= Beginning of Section =

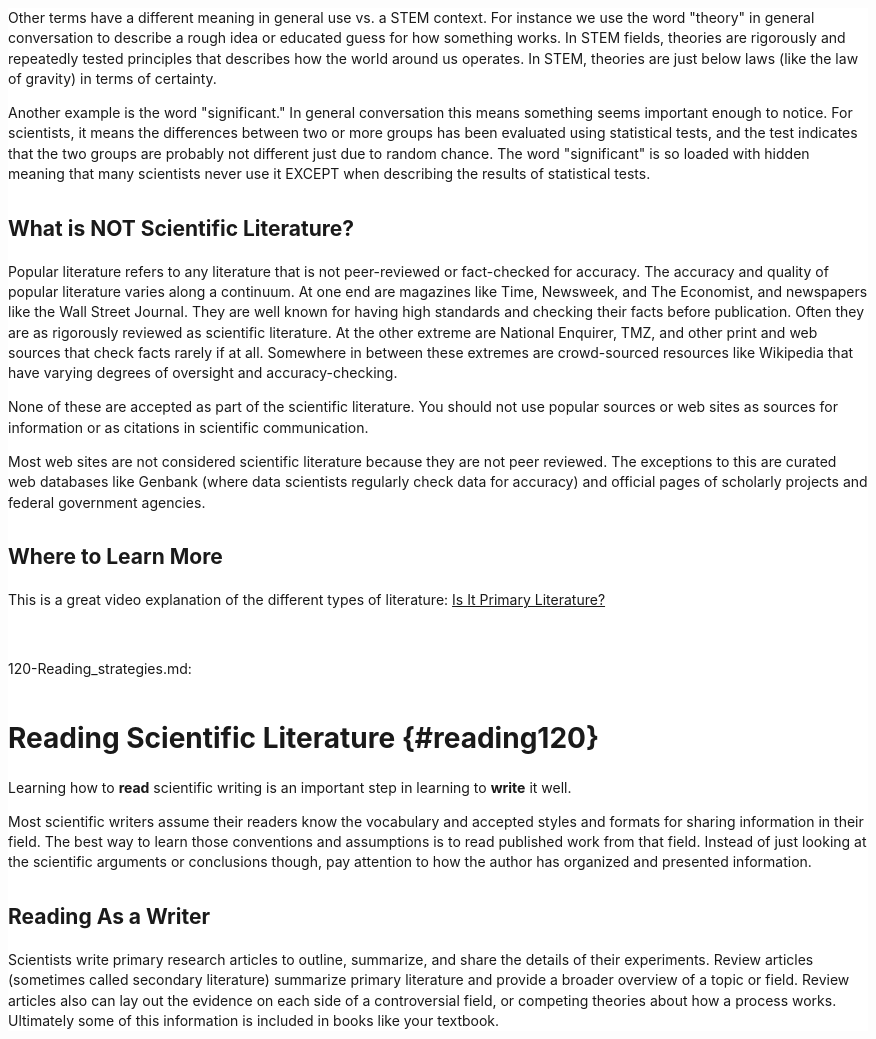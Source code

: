 Other terms have a different meaning in general use vs. a STEM context. For instance we use the word "theory" in general conversation to describe a rough idea or educated guess for how something works. In STEM fields, theories are rigorously and repeatedly tested principles that describes how the world around us operates. In STEM, theories are just below laws (like the law of gravity) in terms of certainty. 

Another example is the word "significant." In general conversation this means something seems important enough to notice. For scientists, it means the differences between two or more groups has been evaluated using statistical tests, and the test indicates that the two groups are probably not different just due to random chance. The word "significant" is so loaded with hidden meaning that many scientists never use it EXCEPT when describing the results of statistical tests. 


## What is NOT Scientific Literature? 

Popular literature refers to any literature that is not peer-reviewed or fact-checked for accuracy. The accuracy and quality of popular literature varies along a continuum. At one end are magazines like Time, Newsweek, and The Economist, and newspapers like the Wall Street Journal. They are well known for having high standards and checking their facts before publication. Often they are as rigorously reviewed as scientific literature. At the other extreme are National Enquirer, TMZ, and other print and web sources that check facts rarely if at all. Somewhere in between these extremes are crowd-sourced resources like Wikipedia that have varying degrees of oversight and accuracy-checking. 

None of these are accepted as part of the scientific literature. You should not use popular sources or web sites as sources for information or as citations in scientific communication. 

Most web sites are not considered scientific literature because they are not peer reviewed. The exceptions to this are curated web databases like Genbank (where data scientists regularly check data for accuracy) and official pages of scholarly projects and federal government agencies. 


## Where to Learn More

This is a great video explanation of the different types of literature: [Is It Primary Literature?](https://www.youtube.com/watch?v=3o35J2QihJY)

<br>


120-Reading_strategies.md:

# Reading Scientific Literature {#reading120}

Learning how to __read__ scientific writing is an important step in learning to __write__ it well.

Most scientific writers assume their readers know the vocabulary and accepted styles and formats for sharing information in their field. The best way to learn those conventions and assumptions is to read published work from that field. Instead of just looking at the scientific arguments or conclusions though, pay attention to how the author has organized and presented information. 


## Reading As a Writer

Scientists write primary research articles to outline, summarize, and share the details of their experiments. Review articles (sometimes called secondary literature) summarize primary literature and provide a broader overview of a topic or field. Review articles also can lay out the evidence on each side of a controversial field, or competing theories about how a process works. Ultimately some of this information is included in books like your textbook.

= End of Section =

* [The task] Take the listing above and repeat exactly the lines from the one containing "Another example is" through the one containing "## What is NOT Scientific Literature?", both included.

* [Answer space]
Another example is the word "significant." In general conversation this means something seems important enough to notice. For scientists, it means the differences between two or more groups has been evaluated using statistical tests, and the test indicates that the two groups are probably not different just due to random chance. The word "significant" is so loaded with hidden meaning that many scientists never use it EXCEPT when describing the results of statistical tests. 


## What is NOT Scientific Literature? 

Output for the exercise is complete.